3D user interaction

From Wikipedia, the free encyclopedia
Jump to navigation Jump to search

In 3D user interaction (3DUI) the human interacts with a computer or other device with an aspect of three-dimensional space. This interaction is created thanks to the interfaces, which will be the intermediaries between human and machine.

The 3D space used for interaction can be the real physical space, a virtual space representation simulated in the computer, or a combination of both. When the real physical space is used for data input, the human interacts with the machine performing actions using an input device that should know the relative position and distance of the user action, among other things. When it is used for data output, the simulated 3D virtual scene is projected onto the real environment through one output device.

The principles of 3D interaction are applied in a variety of domains such as tourism, art, gaming, simulation, education, information visualization, or scientific visualization.[1]


Research in 3D interaction and 3D display began in the 1960s, pioneered by researchers like Ivan Sutherland, Fred Brooks, Bob Sproull, Andrew Ortony and Richard Feldman. But it was not until 1962 when Morton Heilig invented the Sensorama simulator.[2] It provided 3D video feedback, as well motion, audio, and feedbacks to produce a virtual environment. The next stage of development was Dr. Ivan Sutherland’s completion of his pioneering work in 1968, the Sword of Damocles.[3] He created a head-mounted display that produced 3D virtual environment by presenting a left and right still image of that environment.

Availability of technology as well as impractical costs held back the development and application of virtual environments until the 1980s.
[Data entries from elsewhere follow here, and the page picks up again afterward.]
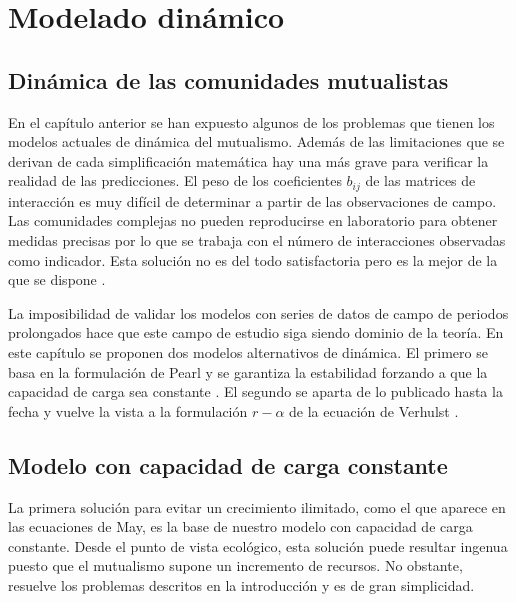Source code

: 
\chapter{Modelado dinámico} %

\label{chapterDINAMICA} %


\section{Dinámica de las comunidades mutualistas}

En el capítulo anterior se han expuesto algunos de los problemas que tienen los modelos actuales de dinámica del mutualismo. Además de las limitaciones que se derivan de cada simplificación matemática hay una más grave para verificar la realidad de las predicciones. El peso de los coeficientes $b_{ij}$ de las matrices de interacción es muy difícil de determinar a partir de las observaciones de campo. Las comunidades complejas no pueden reproducirse en laboratorio para obtener medidas precisas por lo que se trabaja con el número de interacciones observadas como indicador. Esta solución no es del todo satisfactoria pero es la mejor de la que se dispone \cite{olesen2002geographic}. 

La imposibilidad de validar los modelos con series de datos de campo de periodos prolongados hace que este campo de estudio siga siendo dominio de la teoría. En este capítulo se proponen dos modelos alternativos de dinámica. El primero se basa en la formulación de Pearl y se garantiza la estabilidad forzando a que la capacidad de carga sea constante \cite{pastor2015simple}. El segundo se aparta de lo publicado hasta la fecha y vuelve la vista a la formulación $r-\alpha$ de la ecuación de Verhulst \cite{garcia2014rethinking}.

\section{Modelo con capacidad de carga constante}

La primera solución para evitar un crecimiento ilimitado, como el que aparece en las ecuaciones de May, es la base de nuestro modelo con capacidad de carga constante. Desde el punto de vista ecológico, esta solución puede resultar ingenua puesto que el mutualismo supone un incremento de recursos. No obstante, resuelve los problemas descritos en la introducción y es de gran simplicidad.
Since then, further research and technological advancements have allowed new doors to be opened to application in various other areas such as education, entertainment, and manufacturing.

3D user interfaces[edit]

Scheme of 3D User Interaction phases

3D user interfaces, are user interfaces where 3D interaction takes place, this means that the user’s tasks occur directly within a three-dimensional space. The user must communicate with commands, requests, questions, intent, and goals to the system, and in turn this one has to provide feedback, requests for input, information about their status, and so on.

Both the user and the system do not have the same type of language, therefore to make possible the communication process, the interfaces must serve as intermediaries or translators between them.

The way the user transforms perceptions into actions is called Human transfer function, and the way the system transforms signals into display information is called System transfer function. 3D user interfaces are actually physical devices that communicate the user and the system with the minimum delay, in this case there are two types: 3D User Interface Output Hardware and 3D User Interface Input Hardware.

3D user interface output hardware[edit]

These hardware devices are usually called display devices or output devices and their aim is to present information to one or more users through the human perceptual system. Most of them are focused on stimulating the visual, auditory, or haptic senses. However, in some unusual cases they also can stimulate the user’s olfactory system.

3D visual displays[edit]

This type of devices are the most popular and its goal is to present the information produced by the system through the human visual system in a three-dimensional way. The main features that distinguish these devices are: field of regard and field of view, spatial resolution, screen geometry, light transfer mechanism, refresh rate and ergonomics.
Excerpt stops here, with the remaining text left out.